PARIS: Like escaped convicts, elephants in eastern Africa have learned to travel at night and hide during the day to avoid poachers who are hunting tuskers into extinction, researchers reported on Wednesday.

Normally elephants forage for food and migrate in daylight, while resting under cover of darkness. But a sharp increase in illegal hunting driven by the global trade in ivory has forced the massive land mammals — against their nature — to upend their usual habits.

“As most poaching occurs during the daytime, their transition to nocturnal behaviour appears to be a direct result of prevailing poaching levels,” said Festus Ihwagi, a researcher at the University of Twente in The Netherlands.

In an upcoming study, Ihwagi details his findings, based on data gathered from 60 elephants in northern Kenya tracked with GPS devices for up to three years during the period 2002 to 2012.

Working with the NGO Save the Elephants, which has fitted more than 100 of the animals with GPS collars, Ihwagi monitored the movements of 28 females and 32 males in and around the Laikipa-Samburu ecosystem.

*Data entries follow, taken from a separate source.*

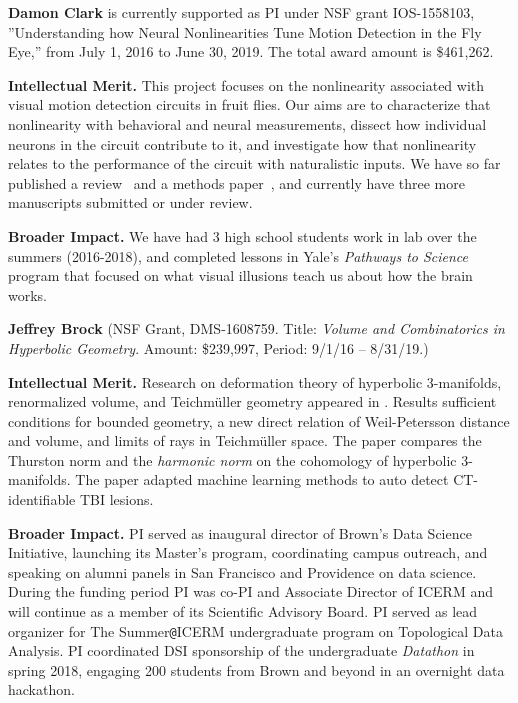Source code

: \vskip10pt \textbf{Damon Clark} is currently supported as PI under NSF
grant IOS-1558103, ''Understanding how Neural Nonlinearities Tune
Motion Detection in the Fly Eye,'' from July 1, 2016 to June 30, 2019.
The total award amount is \$461,262.

{\bf Intellectual Merit.} This project focuses on the nonlinearity
associated with visual motion detection circuits in fruit flies. Our
aims are to characterize that nonlinearity with behavioral and neural
measurements, dissect how individual neurons in the circuit contribute
to it, and investigate how that nonlinearity relates to the
performance of the circuit with naturalistic inputs. We have so far
published a review~\citep{clark:16} and a methods
paper~\citep{mano:17}, and currently have three more manuscripts
submitted or under review.

{\bf Broader Impact.} We have had 3 high school students work in lab
over the summers (2016-2018), and completed lessons in Yale's
\textit{Pathways to Science} program that focused on what visual
illusions teach us about how the brain works.

\vskip10pt \textbf{Jeffrey Brock} (NSF Grant, DMS-1608759. Title: {\em Volume and Combinatorics in Hyperbolic Geometry}. Amount: \$239,997, Period: 9/1/16 --
8/31/19.) 

\textbf{Intellectual Merit.} 
Research on deformation theory of hyperbolic 3-manifolds, renormalized volume, and Teichm\"uller geometry appeared in \citep{BMNS:bounded:models,Brock:Bromberg:vol,Brock:Bromberg:cone:inflex,BLMR:wp:limit,BLMR:teichmuller}. Results sufficient conditions for bounded geometry, a new direct relation of Weil-Petersson distance and volume, and limits of rays in Teichm\"uller space.
The paper \citep{Brock:Dunfield:norms} compares the Thurston norm and the {\em harmonic norm} on the cohomology of   hyperbolic 3-manifolds. The paper \citep{Keshavamurthy:TBI} adapted machine learning methods to auto detect CT-identifiable TBI lesions.

\textbf{Broader Impact.} PI served as inaugural director of Brown's Data Science Initiative, launching its Master's program, coordinating campus outreach, and speaking on alumni panels in San Francisco and Providence on data science. During the funding period PI was co-PI and Associate Director of ICERM and will continue as a member of its Scientific Advisory Board. PI served as lead organizer for The Summer\verb+@+ICERM undergraduate program on Topological Data Analysis.
PI coordinated DSI sponsorship of the undergraduate \textit{Datathon} in spring 2018, engaging 200 students from Brown and beyond in an overnight data hackathon. 
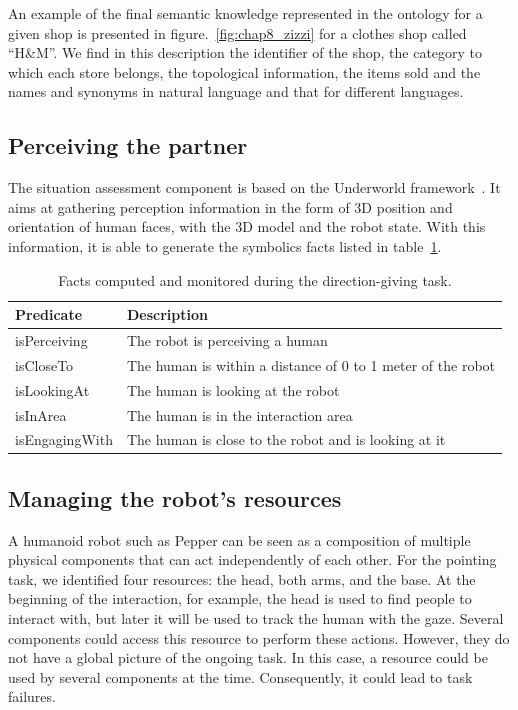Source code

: An example of the final semantic knowledge represented in the ontology for a given shop is presented in figure.~\ref{fig:chap8_zizzi} for a clothes shop called ``H\&M''. We find in this description the identifier of the shop, the category to which each store belongs, the topological information, the items sold and the names and synonyms in natural language and that for different languages.

\subsection{Perceiving the partner}

The situation assessment component is based on the Underworld framework~\cite{lemaignan_2018_underworlds}. It aims at gathering perception information in the form of 3D position and orientation of human faces, with the 3D model and the robot state. With this information, it is able to generate the symbolics facts listed in table~\ref{tab:chap8_predicates}.

\begin{table}[ht!]
    \centering
    \begin{tabularx}{\textwidth}{|l|X|}
     \hline
    \textbf{Predicate} & \textbf{Description} \\
    \hline
    \hline
        isPerceiving & The robot is perceiving a human \\
        \hline
        isCloseTo & The human is within a distance of 0 to 1 meter of the robot \\
         \hline
        isLookingAt & The human is looking at the robot \\
        \hline
    \hline
        isInArea & The human is in the interaction area \\
        \hline
        isEngagingWith & The human is close to the robot and is looking at it \\
       \hline
    \end{tabularx}
    \caption{Facts computed and monitored during the direction-giving task.}
    \label{tab:chap8_predicates}
\end{table}

\subsection{Managing the robot's resources}

A humanoid robot such as Pepper can be seen as a composition of multiple physical components that can act independently of each other. For the pointing task, we identified four resources: the head, both arms, and the base. At the beginning of the interaction, for example, the head is used to find people to interact with, but later it will be used to track the human with the gaze. Several components could access this resource to perform these actions. However, they do not have a global picture of the ongoing task. In this case, a resource could be used by several components at the time. Consequently, it could lead to task failures.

“Simultaneous elephant tracking and monitoring of causes of death presented a perfect ‘natural laboratory’,” said Ihwagi. The night-time movements of the elephants increased significantly in sync with poaching levels, especially for females.

In high-danger zones, females reduced daytime activity by about 50 per cent on average compared to low-danger zones, Ihwagi said. Changing their behaviour in this way may help keep elephants alive in the short run, but could have long term implications for their survival, he added.

“For mothers with very young calves, the risk of predation of the calves by lions or hyenas would be higher at night,” Ihwagi said. “For the mature elephants, it implies an alteration of their normal social life.”

According to the International Union for Conservation of Nature, the number of African elephants has fallen by around 111,000 to 415,000 over the past decade. The killing shows no sign of abating with around 30,000 elephants slaughtered for their ivory every year, mainly to satisfy demand in the Asian market for products coveted as a traditional medicine or as status symbols.